Question

The average age of 50 students of a class is 12 years. The average age along with their teacher is 12.5 years. What is the age of their teacher?
(a) 25.5
(b) 37.5
(c) 39.5
(d) 37

Answer 1

Hint: We know the formula for average is equal to the division of sum of all the observations to the number of observations. Now, it is given that the average age of 50 students is 12 so we are going to divide the sum of 50 students to 50 and then equate this division to 12. After that, cross multiply this equation and get the sum of the age of 50 students. Then let us suppose the age of teacher is x years then add this age of teacher in the sum of age of 50 students and divide this addition to 51 and equate it to 12.5. From this equation, we will get the value of x.

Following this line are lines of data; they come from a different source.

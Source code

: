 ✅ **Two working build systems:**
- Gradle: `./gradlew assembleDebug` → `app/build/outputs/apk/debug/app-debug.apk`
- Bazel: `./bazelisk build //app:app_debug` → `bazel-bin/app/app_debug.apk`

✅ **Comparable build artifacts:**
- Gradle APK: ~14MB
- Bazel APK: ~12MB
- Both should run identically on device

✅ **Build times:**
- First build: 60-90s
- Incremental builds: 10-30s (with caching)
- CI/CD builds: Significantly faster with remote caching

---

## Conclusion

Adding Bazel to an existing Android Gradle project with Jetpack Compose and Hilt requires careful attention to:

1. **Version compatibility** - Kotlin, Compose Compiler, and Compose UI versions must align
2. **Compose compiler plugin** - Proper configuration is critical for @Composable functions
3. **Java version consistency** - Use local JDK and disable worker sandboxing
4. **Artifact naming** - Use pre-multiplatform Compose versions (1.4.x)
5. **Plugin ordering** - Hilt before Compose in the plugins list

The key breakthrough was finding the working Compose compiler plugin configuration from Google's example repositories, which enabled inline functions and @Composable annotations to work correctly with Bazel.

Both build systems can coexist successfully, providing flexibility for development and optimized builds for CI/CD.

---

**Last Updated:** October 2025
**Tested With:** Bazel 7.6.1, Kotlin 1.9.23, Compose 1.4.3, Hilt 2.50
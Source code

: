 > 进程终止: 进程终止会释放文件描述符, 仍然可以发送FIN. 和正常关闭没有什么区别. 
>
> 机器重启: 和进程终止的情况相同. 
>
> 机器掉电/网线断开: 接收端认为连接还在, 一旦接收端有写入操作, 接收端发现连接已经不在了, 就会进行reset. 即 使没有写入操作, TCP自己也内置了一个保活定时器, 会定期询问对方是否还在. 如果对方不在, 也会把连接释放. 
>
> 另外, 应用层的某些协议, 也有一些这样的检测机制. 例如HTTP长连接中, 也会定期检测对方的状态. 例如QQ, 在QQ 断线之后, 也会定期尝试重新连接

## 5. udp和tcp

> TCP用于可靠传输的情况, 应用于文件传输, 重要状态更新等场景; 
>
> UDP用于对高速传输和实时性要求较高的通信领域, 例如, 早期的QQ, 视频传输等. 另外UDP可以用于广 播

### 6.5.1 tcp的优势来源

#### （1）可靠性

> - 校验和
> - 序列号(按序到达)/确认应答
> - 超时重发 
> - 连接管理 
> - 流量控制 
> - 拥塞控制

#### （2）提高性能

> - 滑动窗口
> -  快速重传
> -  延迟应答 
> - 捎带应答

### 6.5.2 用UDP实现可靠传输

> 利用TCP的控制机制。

Complete step-by-step answer:
In the above problem, we have given the average age of 50 students as 12 years.
We know the formula of average as follows:
$\dfrac{\text{Sum of observations}}{\text{Total number of observations}}$
Now, substituting total number of observations as 50 and equate this division to 12 and we get,
$\dfrac{\text{Sum of observations}}{50}=12$
Let us write the sum of observations as “sum of 50 observations” in the above equation and we get,
$\dfrac{\text{Sum of 50 observations}}{50}=12$
Now, cross multiplying the above equation we get,
$\text{Sum of 50 observations}=12\times 50$
$\Rightarrow \text{Sum of 50 observations}=600$
Let us suppose the age of the teacher be x years so adding the x years in the above sum then the number of observations becomes 51 and we get the sum of 51 observations as:
$\text{Sum of 51observations}=600+x$
Now, dividing sum of 51 observations by 51 and equating this division to 12.5 we get,
$\dfrac{\text{Sum of 51 observations}}{51}=\dfrac{600+x}{51}=12.5$
Rearranging the above equation we get,
$\dfrac{600+x}{51}=12.5$
Cross multiplying the above equation we get,
$\begin{align}
  & 600+x=12.5\times 51 \\
 & \Rightarrow 600+x=637.5 \\
\end{align}$
Subtracting 600 on both the sides of the above equation we get,
$\begin{align}
  & x=637.5-600 \\
 & \Rightarrow x=37.5 \\
\end{align}$
Hence, we got the age of the teacher as 37.5 years

So, the correct answer is “Option (b)”.

Note: The mistake that could be possible in the above problem is the calculation mistake in forgetting the decimals. For e.g. the mistake that could be possible is that you might forget to write .5 after 37 and interestingly you can find one of the options in which age is given as 37 so make sure you won’t succumb to make such mistakes.